(Items listed in a dataset)
______________________________
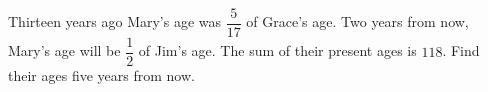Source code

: Thirteen years ago Mary's age was $\dfrac{5}{17}$ of Grace's age. Two years from now, Mary's age will be $\dfrac{1}{2}$ of Jim's age. The sum of their present ages is $118$. Find their ages five years from now.
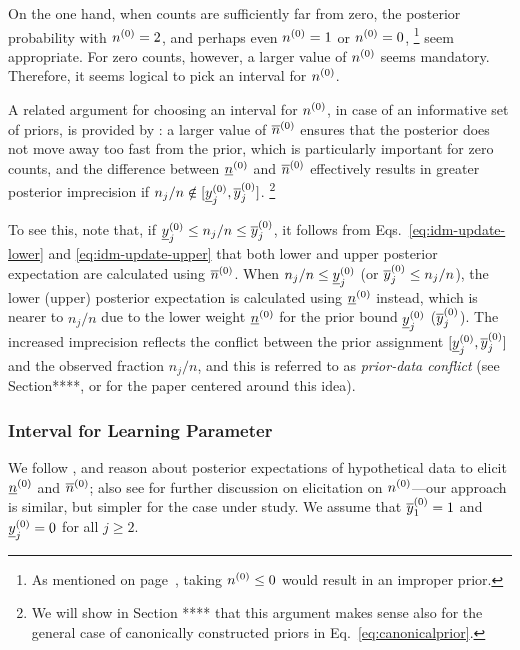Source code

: On the one hand, when counts are sufficiently far from zero,
the posterior probability with $n^{(0)}=2$, and perhaps even $n^{(0)}=1$ or $n^{(0)}=0$,%
\footnote{As mentioned on page~\pageref{eq:canonicalprior},
taking $n^{(0)} \le 0$ would result in an improper prior.}
seem appropriate.
For zero counts, however, a larger value of $n^{(0)}$ seems mandatory.
Therefore, it seems logical to pick an interval for $n^{(0)}$.

A related argument for choosing an interval for $n^{(0)}$,
in case of an informative set of priors,
is provided by \textcite[p.~225, \S 5.4.4]{1991:walley}:
a larger value of $\overline{n}^{(0)}$ ensures that the posterior does not move away too fast from the prior,
which is particularly important for zero counts,
and the difference between $\underline{n}^{(0)}$ and $\overline{n}^{(0)}$ effectively results in greater posterior
imprecision if $n_j/n \notin [\underline{y}^{(0)}_j,\overline{y}^{(0)}_j]$.%
\footnote{We will show in Section **** that this argument makes sense
also for the general case of canonically constructed priors in Eq.~\eqref{eq:canonicalprior}.}

To see this, note that, if $\underline{y}^{(0)}_j \le n_j/n \le \overline{y}^{(0)}_j$, it follows from
Eqs.~\eqref{eq:idm-update-lower} and \eqref{eq:idm-update-upper}
that both lower and upper posterior expectation are calculated using $\overline{n}^{(0)}$.
When $n_j/n \le \underline{y}^{(0)}_j$ (or $\overline{y}^{(0)}_j \le n_j/n$),
the lower (upper) posterior expectation is calculated using $\underline{n}^{(0)}$ instead,
which is nearer to $n_j/n$ due to the lower weight $\underline{n}^{(0)}$ for the prior bound $\underline{y}^{(0)}_j$ ($\overline{y}^{(0)}_j$).
The increased imprecision reflects the conflict between the prior assignment
$[\underline{y}^{(0)}_j,\overline{y}^{(0)}_j]$ and the observed fraction $n_j/n$,
and this is referred to as \emph{prior-data conflict}
(see Section****, or \textcite{Walter2009a} for the paper centered around this idea).

\subsubsection{Interval for Learning Parameter}

We follow \textcite[p.~19]{1965:good} \parencite[as suggested by][Note~5.4.1, p.~524]{1991:walley},
and reason about posterior expectations of hypothetical data to elicit $\underline{n}^{(0)}$ and $\overline{n}^{(0)}$;
also see \textcite[p.~219, \S 5.3.3]{1991:walley} for further
discussion on elicitation on $n^{(0)}$---our approach is similar, but simpler for the case under study.
We assume that $\overline{y}^{(0)}_1=1$ and $\underline{y}^{(0)}_j=0$ for all $j\ge 2$.

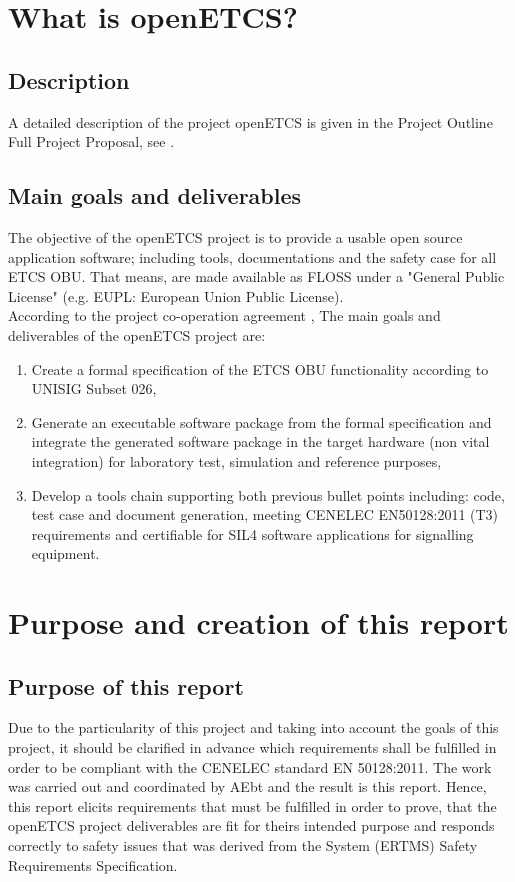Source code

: \documentclass{template/openetcs_report}
\begin{document}
\chapter{What is openETCS?}

\section{Description}
A detailed description of the project openETCS is given in the Project Outline Full Project
Proposal, see \cite{FPP13}.

\section{Main goals and deliverables}
The objective of the openETCS project is to provide a usable open source application software; including tools, documentations and the safety case for all ETCS OBU. That means, are made available as FLOSS under a "General Public License" (e.g. EUPL: European Union Public License).
\\
According to the project co-operation agreement \cite{PCA12}, The main goals and deliverables of the openETCS project are:
\begin{enumerate}
  \item Create a formal specification of the ETCS OBU functionality according to UNISIG Subset 026,
  \item Generate an executable software package from the formal specification and integrate the generated software package in the target hardware (non vital integration) for laboratory test, simulation and reference purposes,  
  \item Develop a tools chain supporting both previous bullet points including: code, test case and document generation, meeting CENELEC EN50128:2011 (T3) requirements and certifiable for SIL4 software applications for signalling equipment.
\end{enumerate}


\chapter{Purpose and creation of this report}

\section{Purpose of this report}
Due to the particularity of this project and taking into account the goals of this project, it should be clarified in advance which requirements shall be fulfilled in order to be compliant with the CENELEC standard EN 50128:2011. The work was carried out and coordinated by AEbt and the result is this report. Hence, this report elicits requirements that must be fulfilled in order to prove, that the openETCS project deliverables are fit for theirs intended purpose and responds correctly to safety issues that was derived from the System (ERTMS) Safety Requirements Specification.
\end{document}
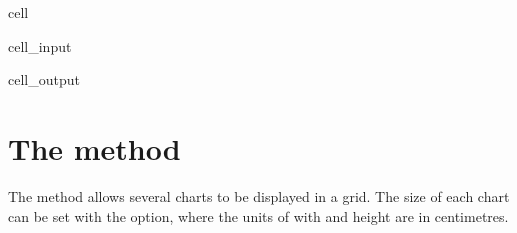 \documentclass[letterpaper,10pt,english]{jupyterBook}
\begin{document}
\begin{sphinxuseclass}{cell}\begin{sphinxVerbatimInput}

\begin{sphinxuseclass}{cell_input}
\begin{sphinxVerbatim}[commandchars=\\\{\}]
 
\end{sphinxVerbatim}

\end{sphinxuseclass}\end{sphinxVerbatimInput}
\begin{sphinxVerbatimOutput}

\begin{sphinxuseclass}{cell_output}
\noindent{}

\noindent{}

\end{sphinxuseclass}\end{sphinxVerbatimOutput}

\end{sphinxuseclass}

\section{The  method}
\label{\detokenize{content/05_WBModels/ScenarioAnalysis:the-keep-plot-multi-method}}
\sphinxAtStartPar
The  method allows several charts to be displayed in a grid.  The size of each chart can be set with the  option, where the units of with and height are in centimetres.
\end{document}
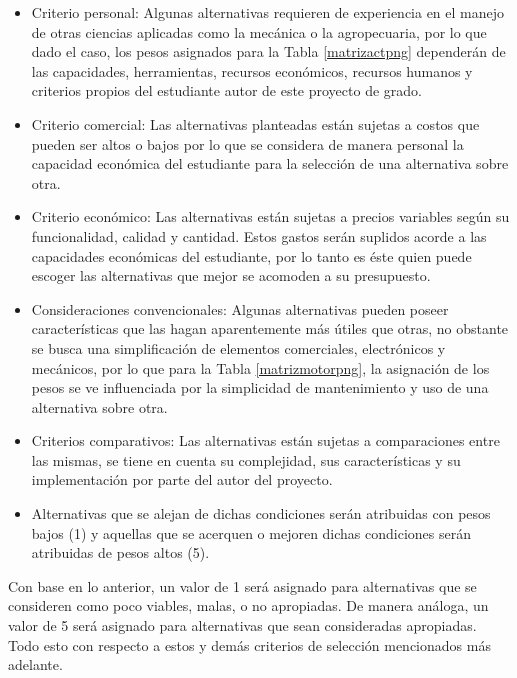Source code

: \begin{itemize}
    \item Criterio personal: Algunas alternativas requieren de experiencia en el manejo de otras ciencias aplicadas como la mecánica o la agropecuaria, por lo que dado el caso, los pesos asignados para la Tabla \ref{matrizactpng} dependerán de las capacidades, herramientas, recursos económicos, recursos humanos y criterios propios del estudiante autor de este proyecto de grado.
    \item Criterio comercial: Las alternativas planteadas están sujetas a costos que pueden ser altos o bajos por lo que se considera de manera personal la capacidad económica del estudiante para la selección de una alternativa sobre otra.
    \item Criterio económico: Las alternativas están sujetas a precios variables según su funcionalidad, calidad y cantidad. Estos gastos serán suplidos acorde a las capacidades económicas del estudiante, por lo tanto es éste quien puede escoger las alternativas que mejor se acomoden a su presupuesto.
    \item Consideraciones convencionales: Algunas alternativas pueden poseer características que las hagan aparentemente más útiles que otras, no obstante se busca una simplificación de elementos comerciales, electrónicos y mecánicos, por lo que para la Tabla \ref{matrizmotorpng}, la asignación de los pesos se ve influenciada por la simplicidad de mantenimiento y uso de una alternativa sobre otra.
    \item Criterios comparativos: Las alternativas están sujetas a comparaciones entre las mismas, se tiene en cuenta su complejidad, sus características y su implementación por parte del autor del proyecto.
    \item Alternativas que se alejan de dichas condiciones serán atribuidas con pesos bajos (1) y aquellas que se acerquen o mejoren dichas condiciones serán atribuidas de pesos altos (5).
\end{itemize}

Con base en lo anterior, un valor de 1 será asignado para alternativas que se consideren como poco viables, malas, o no apropiadas. De manera análoga, un valor de 5 será asignado para alternativas que sean consideradas apropiadas. Todo esto con respecto a estos y demás criterios de selección mencionados más adelante.






%
%
%
%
______________________________
▸ Your objective
Across the entries above, find each line with the word "canonicalprior" and please copy it out.

▸ Answer for this exercise
\footnote{As mentioned on page~\pageref{eq:canonicalprior},
also for the general case of canonically constructed priors in Eq.~\eqref{eq:canonicalprior}.}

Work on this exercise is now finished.